In the antenna device according to the present invention, a plurality of element antennas constituting the antenna device are divided into a central portion and a peripheral portion, independent feeding circuits are provided in the central portion and peripheral portion, and an input terminal of the feeding circuit in the central portion is provided. No. 1
It is constructed by connecting one of the input terminals of the power supply circuit and the peripheral power supply circuit with a hybrid circuit.

[Effect]

The hybrid circuit of the present invention performs the function of adding and subtracting a signal obtained at the center and a signal obtained at the periphery, and outputting a sum signal and a difference signal. This sum signal is used as the F _A beam in equation (1), and the difference signal is
By using it as the F _B beam in equation (1), the symmetry condition in equation (1) can be satisfied, and FIXED
An antenna device to which the BEAM method can be applied can be obtained.

〔Example〕

An embodiment of the present invention will be described below with reference to the drawings.
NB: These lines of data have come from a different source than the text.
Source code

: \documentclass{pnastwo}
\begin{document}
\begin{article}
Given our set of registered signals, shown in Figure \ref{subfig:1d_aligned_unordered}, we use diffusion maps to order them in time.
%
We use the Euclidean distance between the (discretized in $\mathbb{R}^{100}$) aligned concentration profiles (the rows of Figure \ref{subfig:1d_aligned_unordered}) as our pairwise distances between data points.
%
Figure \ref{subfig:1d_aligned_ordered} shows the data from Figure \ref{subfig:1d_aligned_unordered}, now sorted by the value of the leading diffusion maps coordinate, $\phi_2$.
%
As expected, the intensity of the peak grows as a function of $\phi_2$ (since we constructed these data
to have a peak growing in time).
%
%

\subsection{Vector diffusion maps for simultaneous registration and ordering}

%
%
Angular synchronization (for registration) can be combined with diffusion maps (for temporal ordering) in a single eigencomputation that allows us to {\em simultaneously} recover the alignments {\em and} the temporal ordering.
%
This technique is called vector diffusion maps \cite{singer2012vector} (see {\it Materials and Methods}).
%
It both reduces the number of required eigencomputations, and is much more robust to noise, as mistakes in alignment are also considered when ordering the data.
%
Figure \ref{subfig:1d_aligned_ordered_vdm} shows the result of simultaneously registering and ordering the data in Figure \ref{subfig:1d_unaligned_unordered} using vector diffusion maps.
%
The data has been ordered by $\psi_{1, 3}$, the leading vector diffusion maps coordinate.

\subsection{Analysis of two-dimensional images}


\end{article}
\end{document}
In FIG. 1, 7a is a central element antenna, 7b is a peripheral element antenna, 8 is a central feeding circuit that feeds the central element antenna 7a,
Reference numeral 9 denotes a peripheral feeding circuit for feeding the peripheral element antenna 7b, and 10 denotes a hybrid circuit connecting the input terminal of the central feeding circuit 8 and the input terminal of the peripheral feeding circuit 9.

Next, an explanation will be given of the operation when one embodiment of the present invention is used in a transmitting state.

When a high frequency signal is input to the sum signal terminal of the hybrid circuit 10, this high frequency signal is divided into two parts with the same phase due to the nature of the hybrid circuit, and the high frequency signal with the same phase is sent to the central power supply circuit 8 and the peripheral power supply circuit 9. Supplied. The feeder circuit 8 in the center and the feeder circuit 9 in the periphery perform predetermined distribution to the element antenna 7a in the center and the element antenna 7b in the periphery, respectively, and as a result, the aperture distribution shown in FIG. 2a is obtained. arise. This aperture distribution has a maximum value in the front direction of the antenna device 1, as shown in FIG. A symmetrical radiation pattern is obtained.

When a high frequency signal is input to the difference signal terminal of the hybrid circuit 10, this high frequency signal is divided into two parts with opposite phases due to the nature of the hybrid circuit, and the high frequency signals with opposite phases are sent to the central power supply circuit 8 and the peripheral power supply circuit 9. Supplied. The feeder circuit 8 in the center and the feeder circuit 9 in the periphery perform predetermined distribution to the element antenna 7a in the center and the element antenna 7b in the periphery, respectively, and as a result, the aperture distribution shown in FIG. 3a is obtained. arise. This aperture distribution has a minimum value in the front direction of the antenna device 1, as shown in FIG. A vertically symmetrical radiation pattern can be obtained.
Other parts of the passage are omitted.